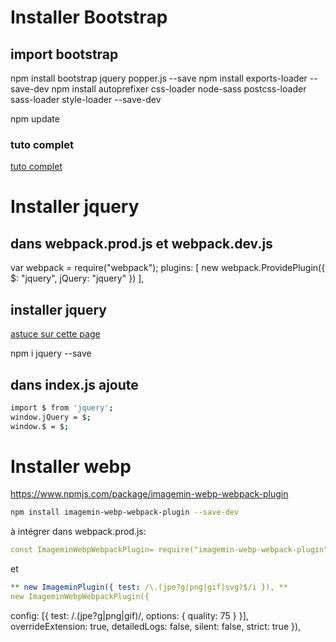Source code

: # Installer Bootstrap

## import bootstrap
npm install bootstrap jquery popper.js --save
npm install exports-loader --save-dev
npm install autoprefixer css-loader node-sass postcss-loader sass-loader style-loader --save-dev

npm update

### tuto complet
[tuto complet](https://stevenwestmoreland.com/2018/01/how-to-include-bootstrap-in-your-project-with-webpack.html)

# Installer jquery
## dans webpack.prod.js et webpack.dev.js

var webpack = require("webpack");
 plugins: [
    new webpack.ProvidePlugin({
        $: "jquery",
        jQuery: "jquery"
    })
 ],

## installer jquery

[astuce sur cette page](https://stackoverflow.com/questions/28969861/managing-jquery-plugin-dependency-in-webpack)

npm i jquery --save

## dans index.js ajoute

```bash
import $ from 'jquery';
window.jQuery = $;
window.$ = $;
```

# Installer webp

https://www.npmjs.com/package/imagemin-webp-webpack-plugin

```bash
npm install imagemin-webp-webpack-plugin --save-dev
```

à intégrer dans webpack.prod.js:

```yaml
const ImageminWebpWebpackPlugin= require("imagemin-webp-webpack-plugin");
```

et

```yaml
** new ImageminPlugin({ test: /\.(jpe?g|png|gif|svg)$/i }), **
new ImageminWebpWebpackPlugin({
```

config: [{ test: /.(jpe?g|png|gif)/, options: { quality: 75 } }], overrideExtension: true, detailedLogs: false, silent: false, strict: true }),
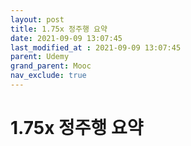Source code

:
 ```yaml
---
layout: post
title: 1.75x 정주행 요약
date: 2021-09-09 13:07:45
last_modified_at : 2021-09-09 13:07:45
parent: Udemy
grand_parent: Mooc
nav_exclude: true
---
```


# 1.75x 정주행 요약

--------------------------------------------------

What is required
Write out the listing above again, exactly, but with no pictures in the copy.

Exercise response
Source code

: # Installer Bootstrap

## import bootstrap
npm install bootstrap jquery popper.js --save
npm install exports-loader --save-dev
npm install autoprefixer css-loader node-sass postcss-loader sass-loader style-loader --save-dev

npm update

### tuto complet
[tuto complet](https://stevenwestmoreland.com/2018/01/how-to-include-bootstrap-in-your-project-with-webpack.html)

# Installer jquery
## dans webpack.prod.js et webpack.dev.js

var webpack = require("webpack");
 plugins: [
    new webpack.ProvidePlugin({
        $: "jquery",
        jQuery: "jquery"
    })
 ],

## installer jquery

[astuce sur cette page](https://stackoverflow.com/questions/28969861/managing-jquery-plugin-dependency-in-webpack)

npm i jquery --save

## dans index.js ajoute

```bash
import $ from 'jquery';
window.jQuery = $;
window.$ = $;
```

# Installer webp

https://www.npmjs.com/package/imagemin-webp-webpack-plugin

```bash
npm install imagemin-webp-webpack-plugin --save-dev
```

à intégrer dans webpack.prod.js:

```yaml
const ImageminWebpWebpackPlugin= require("imagemin-webp-webpack-plugin");
```

et

```yaml
** new ImageminPlugin({ test: /\.(jpe?g|png|gif|svg)$/i }), **
new ImageminWebpWebpackPlugin({
```

config: [{ test: /.(jpe?g|png|gif)/, options: { quality: 75 } }], overrideExtension: true, detailedLogs: false, silent: false, strict: true }),
Source code

:
 ```yaml
---
layout: post
title: 1.75x 정주행 요약
date: 2021-09-09 13:07:45
last_modified_at : 2021-09-09 13:07:45
parent: Udemy
grand_parent: Mooc
nav_exclude: true
---
```


# 1.75x 정주행 요약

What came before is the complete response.